Sabah saat 06.00 idi ve ortada otobüs yoktu... 06.30 olmuştu, durum değişmemişti...

19 Temmuz 1974...

Beklediğimizden çok sonra yola çıkacaktık otobüsle, Lefkoşa Uçakalanı’na doğru... Otobüs şöförü sinirliydi ve bir an önce otobüsüne binmemizi istiyordu. Biz otobüse binerken, o da otobüsün damına çıkmış, valizlerimizi yerleştiriyordu. Ben çantamı yanıma almıştım çünkü içinde fotoğraf makinem vardı. Otobüs şöförü “LÜTFEN FOTOĞRAF ÇEKMEYİNİZ” diye bağırıyordu.

Fotoğraf çekmeyelim mi? Tamam... O zaman eve döndüğümüzde tanıdıklarımıza neyi gösterecektik? Öyleyse buraya aldığım gibi fotoğraflar çektim. Bir cipteki bir grup asker (öyle sanıyorum) otobüsümüzü durdurmuştu. Otobüse bindiler ve herkesin gözünün içine baktılar. Ben de onların gözünün içine baktım, sanki de orada değildim. Aptal rolü oynadık, bize soru sormasınlar, çantalarımızı karıştırmasınlar vs. diye...

Otobüsümüz yedinci kez durdurulmuştu!

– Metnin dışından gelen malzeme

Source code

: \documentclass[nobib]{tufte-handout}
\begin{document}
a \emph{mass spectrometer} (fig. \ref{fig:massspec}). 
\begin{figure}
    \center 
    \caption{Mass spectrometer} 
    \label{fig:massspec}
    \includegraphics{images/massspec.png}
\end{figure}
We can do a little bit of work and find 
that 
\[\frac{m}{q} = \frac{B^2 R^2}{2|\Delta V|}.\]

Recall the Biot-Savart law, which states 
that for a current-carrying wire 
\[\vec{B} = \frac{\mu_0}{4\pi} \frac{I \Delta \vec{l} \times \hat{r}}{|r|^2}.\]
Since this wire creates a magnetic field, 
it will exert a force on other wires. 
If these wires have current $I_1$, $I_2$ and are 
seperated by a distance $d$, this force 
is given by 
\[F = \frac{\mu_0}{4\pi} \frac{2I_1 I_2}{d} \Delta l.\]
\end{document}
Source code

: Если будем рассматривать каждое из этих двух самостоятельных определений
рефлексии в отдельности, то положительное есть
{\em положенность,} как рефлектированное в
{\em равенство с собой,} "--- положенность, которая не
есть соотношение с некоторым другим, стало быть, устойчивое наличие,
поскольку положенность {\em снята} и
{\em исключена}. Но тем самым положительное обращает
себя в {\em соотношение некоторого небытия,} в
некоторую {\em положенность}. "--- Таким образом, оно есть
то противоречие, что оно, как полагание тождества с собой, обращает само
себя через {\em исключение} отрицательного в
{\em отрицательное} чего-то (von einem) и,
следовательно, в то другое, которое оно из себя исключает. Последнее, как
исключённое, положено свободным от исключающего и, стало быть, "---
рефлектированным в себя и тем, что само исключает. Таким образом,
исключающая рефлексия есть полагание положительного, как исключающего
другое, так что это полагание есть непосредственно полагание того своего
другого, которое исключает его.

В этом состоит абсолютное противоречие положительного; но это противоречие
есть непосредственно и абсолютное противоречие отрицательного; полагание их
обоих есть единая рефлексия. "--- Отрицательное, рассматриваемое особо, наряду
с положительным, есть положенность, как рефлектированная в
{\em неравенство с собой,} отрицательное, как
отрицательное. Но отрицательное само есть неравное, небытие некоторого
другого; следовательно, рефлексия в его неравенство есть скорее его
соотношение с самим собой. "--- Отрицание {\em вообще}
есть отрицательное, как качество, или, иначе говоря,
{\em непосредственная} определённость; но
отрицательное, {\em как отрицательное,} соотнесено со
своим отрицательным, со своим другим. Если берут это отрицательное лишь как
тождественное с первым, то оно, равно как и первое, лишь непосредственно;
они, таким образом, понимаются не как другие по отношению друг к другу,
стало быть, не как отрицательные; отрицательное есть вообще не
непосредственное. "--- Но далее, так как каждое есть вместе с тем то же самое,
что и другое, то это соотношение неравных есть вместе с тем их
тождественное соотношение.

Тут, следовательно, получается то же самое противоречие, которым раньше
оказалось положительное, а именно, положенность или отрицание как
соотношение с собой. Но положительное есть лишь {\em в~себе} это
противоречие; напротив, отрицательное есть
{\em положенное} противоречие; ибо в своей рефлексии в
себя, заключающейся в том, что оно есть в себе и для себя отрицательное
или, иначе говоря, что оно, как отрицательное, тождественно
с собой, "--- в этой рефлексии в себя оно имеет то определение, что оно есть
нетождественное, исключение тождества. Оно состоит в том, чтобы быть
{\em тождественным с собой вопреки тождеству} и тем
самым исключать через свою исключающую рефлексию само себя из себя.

Bir keresinde inceden inceye incelenmiştik, bir defasında yalnızca bakıp geçmişlerdi... Tüm seyahat boyunca, otobüsün perdelerinin kapalı olması gerekiyordu, dışarıya bakmamalıydık ve hiç kimse de içeriye bakmamalıydı. Ne yapmalı? Bırakalım perdenin altından fotoğraf makinemiz baksın ve deklanşöre basarak umalım ki iyi bir resim çekmiş olalım...

Buraya aldığım fotoğraflarda havaalanına giderken karşılaştığımız barikat ve otobüsün incelenmesi...

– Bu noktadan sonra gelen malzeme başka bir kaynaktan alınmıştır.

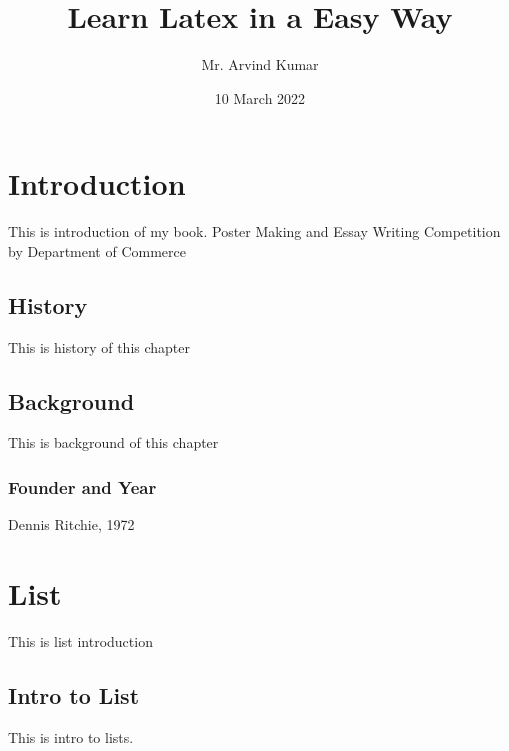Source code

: \documentclass{book}
\begin{document}
	
	\title{Learn Latex in a Easy Way}
	\author{Mr. Arvind Kumar}
	\date{10 March 2022}
	\maketitle
	\tableofcontents
	\newpage
	\chapter{Introduction}
		This is introduction of my book. Poster Making and Essay Writing Competition by Department of Commerce 
		\section{History}
			This is history of this chapter
		\section{Background}
		This is background of this chapter
			\subsection{Founder and Year}
		Dennis Ritchie, 1972
	\chapter{List}
		This is list introduction
		\section{Intro to List}
			This is intro to lists.
\end{document}
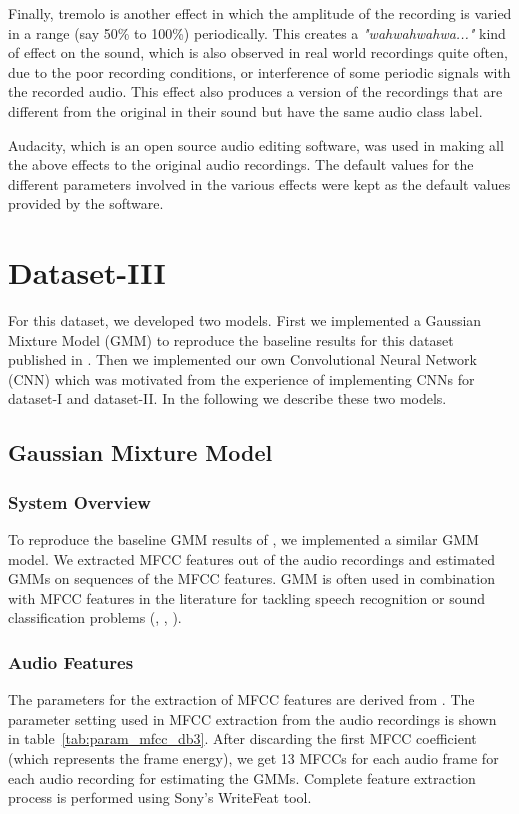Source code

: Finally, tremolo is another effect in which the amplitude of the recording is varied in a range (say 50\% to 100\%) periodically. This creates a \textsl{"wahwahwahwa..."} kind of effect on the sound, which is also observed in real world recordings quite often, due to the poor recording conditions, or interference of some periodic signals with the recorded audio. This effect also produces a version of the recordings that are different from the original in their sound but have the same audio class label.

Audacity, which is an open source audio editing software, was used in making all the above effects to the original audio recordings. The default values for the different parameters involved in the various effects were kept as the default values provided by the software.

\section{Dataset-III}
For this dataset, we developed two models. First we implemented a Gaussian Mixture Model (GMM) to reproduce the baseline results for this dataset published in \cite{foster2015chime}. Then we implemented our own Convolutional Neural Network (CNN) which was motivated from the experience of implementing CNNs for dataset-I and dataset-II. In the following we describe these two models.

\subsection{Gaussian Mixture Model}

\subsubsection{System Overview}
To reproduce the baseline GMM results of \cite{foster2015chime}, we implemented a similar GMM model. We extracted MFCC features out of the audio recordings and estimated GMMs on sequences of the MFCC features. GMM is often used in combination with MFCC features in the literature for tackling speech recognition or sound classification problems (\cite{stowelldetection}, \cite{defreville2006automatic}, \cite{aucouturier2007bag}).

\subsubsection{Audio Features}
The parameters for the extraction of MFCC features are derived from \cite{foster2015chime}. The parameter setting used in MFCC extraction from the audio recordings is shown in table~\ref{tab:param_mfcc_db3}. After discarding the first MFCC coefficient (which represents the frame energy), we get 13 MFCCs for each audio frame for each audio recording for estimating the GMMs. Complete feature extraction process is performed using Sony's WriteFeat tool.

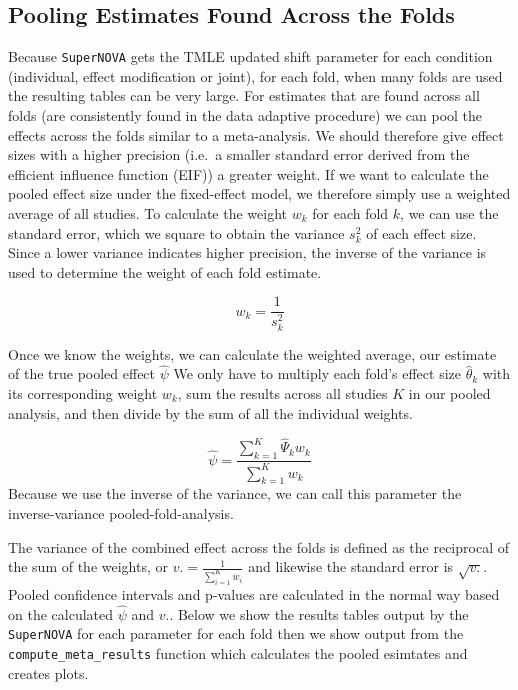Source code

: \documentclass[
]{article}
\begin{document}
\hypertarget{pooling-estimates-found-across-the-folds}{%
\subsection{Pooling Estimates Found Across the
Folds}\label{pooling-estimates-found-across-the-folds}}

Because \texttt{SuperNOVA} gets the TMLE updated shift parameter for
each condition (individual, effect modification or joint), for each
fold, when many folds are used the resulting tables can be very large.
For estimates that are found across all folds (are consistently found in
the data adaptive procedure) we can pool the effects across the folds
similar to a meta-analysis. We should therefore give effect sizes with a
higher precision (i.e.~a smaller standard error derived from the
efficient influence function (EIF)) a greater weight. If we want to
calculate the pooled effect size under the fixed-effect model, we
therefore simply use a weighted average of all studies. To calculate the
weight \(w_k\) for each fold \(k\), we can use the standard error, which
we square to obtain the variance \(s^2_k\) of each effect size. Since a
lower variance indicates higher precision, the inverse of the variance
is used to determine the weight of each fold estimate.

\[w_k = \frac{1}{s^2_k}\]

Once we know the weights, we can calculate the weighted average, our
estimate of the true pooled effect \(\hat{\psi}\) We only have to
multiply each fold's effect size \(\hat{\theta}_k\) with its
corresponding weight \(w_k\), sum the results across all studies \(K\)
in our pooled analysis, and then divide by the sum of all the individual
weights.

\[\hat{\psi} = \frac{\sum_{k = 1}^K \hat{\Psi}_k w_k}{\sum_{k = 1}^K w_k}\]
Because we use the inverse of the variance, we can call this parameter
the inverse-variance pooled-fold-analysis.

The variance of the combined effect across the folds is defined as the
reciprocal of the sum of the weights, or
\(v. = \frac{1}{\sum_{i=1}^K w_i}\) and likewise the standard error is
\(\sqrt{v.}\). Pooled confidence intervals and p-values are calculated
in the normal way based on the calculated \(\hat{\psi}\) and \(v.\).
Below we show the results tables output by the \texttt{SuperNOVA} for
each parameter for each fold then we show output from the
\texttt{compute\_meta\_results} function which calculates the pooled
esimtates and creates plots.
\end{document}
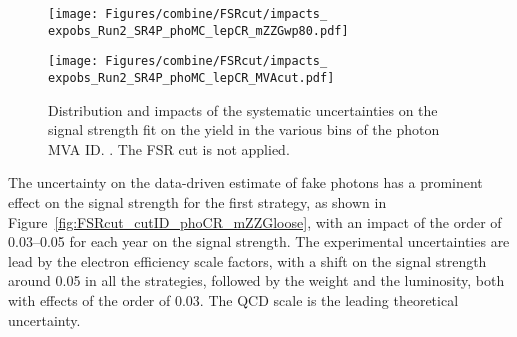 \begin{figure}
  \centering
  \texttt{[image: Figures/combine/FSRcut/impacts\_\\expobs\_Run2\_SR4P\_phoMC\_lepCR\_mZZGwp80.pdf]}
  \caption{}
  \label{fig:FSRcut_mvaID_phoMC_mZZGwp80}
\end{figure}

\begin{figure}
  \centering
  \texttt{[image: Figures/combine/FSRcut/impacts\_\\expobs\_Run2\_SR4P\_phoMC\_lepCR\_MVAcut.pdf]}
  \caption{Distribution and impacts of the systematic uncertainties on the signal strength fit
    on the yield in the various bins of the photon MVA ID.
    .
    The FSR cut is not applied.
  }
  \label{fig:FSRcut_kin_phoMC_MVAcut}
\end{figure}

The uncertainty on the data-driven estimate of fake photons has a prominent effect on the signal strength for the first strategy,
as shown in Figure~\ref{fig:FSRcut_cutID_phoCR_mZZGloose},
with an impact of the order of 0.03--0.05 for each year on the signal strength.
The experimental uncertainties are lead by the electron efficiency scale factors,
with a shift on the signal strength around 0.05 in all the strategies,
followed by the \pileup{} weight and the luminosity,
both with effects of the order of 0.03.
The QCD scale is the leading theoretical uncertainty.
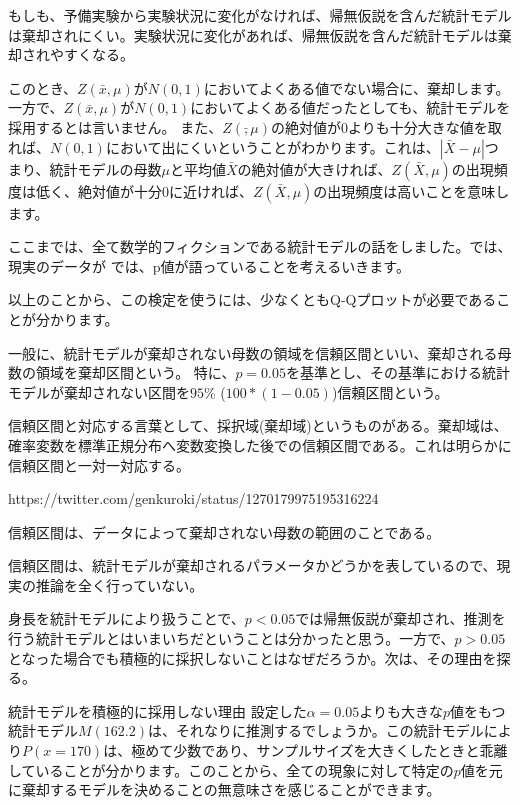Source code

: もしも、予備実験から実験状況に変化がなければ、帰無仮説を含んだ統計モデルは棄却されにくい。実験状況に変化があれば、帰無仮説を含んだ統計モデルは棄却されやすくなる。


\fi







このとき、$Z(\bar{x},\mu)$が$N(0,1)$においてよくある値でない場合に、棄却します。
一方で、$Z(\bar{x},\mu)$が$N(0,1)$においてよくある値だったとしても、統計モデルを採用するとは言いません。
また、$Z(\bar,\mu)$の絶対値が$0$よりも十分大きな値を取れば、$N(0,1)$において出にくいということがわかります。これは、$|\bar{X}-\mu|$つまり、統計モデルの母数$\mu$と平均値$\bar{X}$の絶対値が大きければ、$Z(\bar{X},\mu)$の出現頻度は低く、絶対値が十分$0$に近ければ、$Z(\bar{X},\mu)$の出現頻度は高いことを意味します。

ここまでは、全て数学的フィクションである統計モデルの話をしました。では、現実のデータが
では、p値が語っていることを考えるいきます。


以上のことから、この検定を使うには、少なくともQ-Qプロットが必要であることが分かります。


一般に、統計モデルが棄却されない母数の領域を信頼区間といい、棄却される母数の領域を棄却区間という。
特に、$p=0.05$を基準とし、その基準における統計モデルが棄却されない区間を$95\%$ ($100*(1-0.05)$)信頼区間という。


信頼区間と対応する言葉として、採択域(棄却域)というものがある。棄却域は、確率変数を標準正規分布へ変数変換した後での信頼区間である。これは明らかに信頼区間と一対一対応する。

https://twitter.com/genkuroki/status/1270179975195316224


信頼区間は、データによって棄却されない母数の範囲のことである。

信頼区間は、統計モデルが棄却されるパラメータかどうかを表しているので、現実の推論を全く行っていない。

身長を統計モデルにより扱うことで、$p<0.05$では帰無仮説が棄却され、推測を行う統計モデルとはいまいちだということは分かったと思う。一方で、$p>0.05$となった場合でも積極的に採択しないことはなぜだろうか。次は、その理由を探る。
\fi



\begin{SMbox}{統計モデルを積極的に採用しない理由}
設定した$\alpha=0.05$よりも大きな$p$値をもつ統計モデル$M(162.2)$は、それなりに推測するでしょうか。この統計モデルにより$P(x=170)$は、極めて少数であり、サンプルサイズを大きくしたときと乖離していることが分かります。このことから、全ての現象に対して特定の$p$値を元に棄却するモデルを決めることの無意味さを感じることができます。
\end{SMbox}
\fi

Bir diğer fotoğraf ise otobüs hareket halindeyken çektiğim, insanların belki bir terasta kahvelerini yudumlarken görünümü...

Çektiğim fotoğraflar Mağusa’dan uçakalanına olan yoldandı... Herhalde bu Mağusa ile başkent arasındaki yoldu... Ballaryodissa Kilisesi’ni geçmiştik ve bir noktada anayoldan çıkıp kenti geçmiş olmalıydık...

19 Temmuz 1974 – Uçak alanında...

Maceralı bir otobüs yolculuğundan sonra Lefkoşa’nın eski uçak alanına vardık. Ve kesinlikle yalnız değildik. Uçak alanı insanlarla dolup taşıyordu, nereye gideceklerini ya da bundan sonra ne yapmaları gerektiğini bilmeyen insanlar... Tek opsiyon beklemek ya da dolanıp durup benim yaptığım gibi resim çekmekti.

Dükkanlar kapalıydı, yiyecek ya da içecek bir şey alma fırsatı hiç yoktu... Ve buraya aldığım resimde görülebileceği gibi uçakalanındaki koridorlar böyle görünüyordu...


Bay Richard, Mağusa suriçini 18 Temmuz 1974'te ziyaretinde bu fotoğrafı çekmiş...


19 Temmuz 1974, Lefkoşa Uluslararası Uçakalanı'nda Bay Richard'ın çektiği bir resim...

19 Temmuz 1974'te Bay Richard'ın bindiği otobüs, yolda tam yedi kez durdurulup incelenmiş...

(Richard Keijzer’in notlarını derleyip özetle Türkçeleştiren: Sevgül Uludağ/YENİDÜZEN).